Hello,

I am the author of a bc with GNU extensions
(https://github.com/gavinhoward/bc) that enables it to help build the
Linux kernel. I think that my bc would be useful in Linux from
Scratch.

I have run through the entire LFS book with nothing changed except to
replace GNU bc with the current release of my bc
(https://github.com/gavinhoward/bc/releases/tag/1.1.3).
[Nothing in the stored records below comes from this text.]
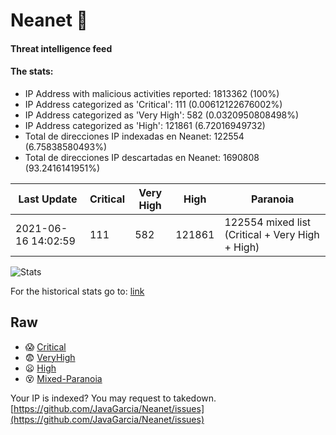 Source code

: # Neanet :hocho:
#### Threat intelligence feed
#### The stats:

- IP Address with malicious activities reported: 1813362 (100%)
- IP Address categorized as 'Critical':  111 (0.00612122676002%)
- IP Address categorized as 'Very High':  582 (0.0320950808498%)
- IP Address categorized as 'High':  121861 (6.72016949732)
- Total de direcciones IP indexadas en Neanet:  122554 (6.75838580493%)
- Total de direcciones IP descartadas en Neanet:  1690808 (93.2416141951%)

| Last Update | Critical | Very High | High | Paranoia |
| --- | --- | --- | --- | --- |
| 2021-06-16 14:02:59 | 111 | 582 | 121861 | 122554 mixed list (Critical + Very High + High)|

![Stats](https://docs.google.com/spreadsheets/d/e/2PACX-1vSnaNMIXVabIpDJjufMlzH7poXnshF3mgd8Is1g9ytUEzVsP5my4Trn8f-xkoLLQ38xpL3HtmUexLo6/pubchart?oid=501124687&format=image)

For the historical stats go to: [link](/stats.csv)
## Raw
- :scream: [Critical](https://raw.githubusercontent.com/JavaGarcia/Neanet/master/blacklists/neanet_critical.txt)
- :fearful: [VeryHigh](https://raw.githubusercontent.com/JavaGarcia/Neanet/master/blacklists/neanet_veryHigh.txtt)
- :frowning: [High](https://raw.githubusercontent.com/JavaGarcia/Neanet/master/blacklists/neanet_high.txt)
- :dizzy_face: [Mixed-Paranoia](https://raw.githubusercontent.com/JavaGarcia/Neanet/master/blacklists/neanet_all.txt)


Your IP is indexed? You may request to takedown. [https://github.com/JavaGarcia/Neanet/issues](https://github.com/JavaGarcia/Neanet/issues)














































































































































































































































































































































































































































































































































































































































































































































































































































































































































































































































































































































































































































































































































































































































































































































































































































































































































































































































































































































































































































































































































































































































































































































































































































































































































































































































































































































































































































































































































































































































































































































































































































































































































































































































































































































































































































































































































































































































































































































































































































































































































































































































































































































































































































































































































































































































































































































































































































































































































































































































































































































































































































































































































































































































































































































































































































































































































































































































































































































































































































































































































































































































































































































































































































































































































































































































































































































































































































































































































































































































































































































































































































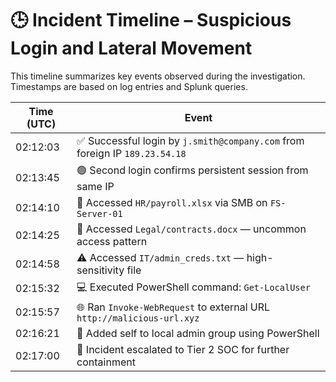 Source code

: # 🕒 Incident Timeline – Suspicious Login and Lateral Movement

This timeline summarizes key events observed during the investigation. Timestamps are based on log entries and Splunk queries.

| Time (UTC) | Event |
|------------|-------|
| 02:12:03 | ✅ Successful login by `j.smith@company.com` from foreign IP `189.23.54.18` |
| 02:13:45 | 🟢 Second login confirms persistent session from same IP |
| 02:14:10 | 📁 Accessed `HR/payroll.xlsx` via SMB on `FS-Server-01` |
| 02:14:25 | 📁 Accessed `Legal/contracts.docx` — uncommon access pattern |
| 02:14:58 | ⚠️ Accessed `IT/admin_creds.txt` — high-sensitivity file |
| 02:15:32 | 💻 Executed PowerShell command: `Get-LocalUser` |
| 02:15:57 | 🌐 Ran `Invoke-WebRequest` to external URL `http://malicious-url.xyz` |
| 02:16:21 | 🚨 Added self to local admin group using PowerShell |
| 02:17:00 | 🔺 Incident escalated to Tier 2 SOC for further containment |
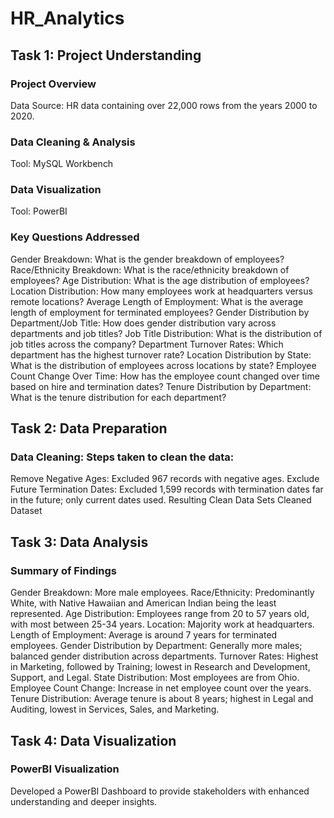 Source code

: # HR_Analytics

## Task 1: Project Understanding

### Project Overview
Data Source: HR data containing over 22,000 rows from the years 2000 to 2020.

### Data Cleaning & Analysis
Tool: MySQL Workbench

### Data Visualization
Tool: PowerBI

### Key Questions Addressed

Gender Breakdown: What is the gender breakdown of employees?
Race/Ethnicity Breakdown: What is the race/ethnicity breakdown of employees?
Age Distribution: What is the age distribution of employees?
Location Distribution: How many employees work at headquarters versus remote locations?
Average Length of Employment: What is the average length of employment for terminated employees?
Gender Distribution by Department/Job Title: How does gender distribution vary across departments and job titles?
Job Title Distribution: What is the distribution of job titles across the company?
Department Turnover Rates: Which department has the highest turnover rate?
Location Distribution by State: What is the distribution of employees across locations by state?
Employee Count Change Over Time: How has the employee count changed over time based on hire and termination dates?
Tenure Distribution by Department: What is the tenure distribution for each department?


## Task 2: Data Preparation

### Data Cleaning: Steps taken to clean the data:

Remove Negative Ages: Excluded 967 records with negative ages.
Exclude Future Termination Dates: Excluded 1,599 records with termination dates far in the future; only current dates used.
Resulting Clean Data Sets
Cleaned Dataset


## Task 3: Data Analysis

### Summary of Findings

Gender Breakdown: More male employees.
Race/Ethnicity: Predominantly White, with Native Hawaiian and American Indian being the least represented.
Age Distribution: Employees range from 20 to 57 years old, with most between 25-34 years.
Location: Majority work at headquarters.
Length of Employment: Average is around 7 years for terminated employees.
Gender Distribution by Department: Generally more males; balanced gender distribution across departments.
Turnover Rates: Highest in Marketing, followed by Training; lowest in Research and Development, Support, and Legal.
State Distribution: Most employees are from Ohio.
Employee Count Change: Increase in net employee count over the years.
Tenure Distribution: Average tenure is about 8 years; highest in Legal and Auditing, lowest in Services, Sales, and Marketing.

## Task 4: Data Visualization

### PowerBI Visualization

Developed a PowerBI Dashboard to provide stakeholders with enhanced understanding and deeper insights.

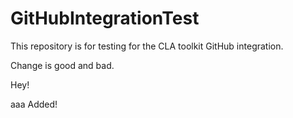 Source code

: # GitHubIntegrationTest
This repository is for testing for the CLA toolkit GitHub integration.

Change is good and bad.

Hey!

aaa
Added!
The required instructions are:

<<Begin instructions>>
Prepare Bc for compilation:

    PREFIX=/usr CC=gcc CFLAGS="-std=c99" ./configure.sh -G -O3

The meaning of the configure options:

* PREFIX=/usr
  Like --prefix in other packages.
* CC=gcc
  Set the C compiler. This package defaults to c99, which doesn't exist.
* CFLAGS="-std=c99"
  Sets the C standard that gcc uses to be C99.
* -G
  Disables tests in the test suite that requires another bc to
generate results for.
* -O3
  Enables optimization. This bc gets an order of magnitude more
performance from optimizations, and these optimizations have been
tested.

Compile the package:

    make

If desired, test bc:

    make test

Install the package:

    make install
<<End instructions>>

Would there be interest in switching to this new bc?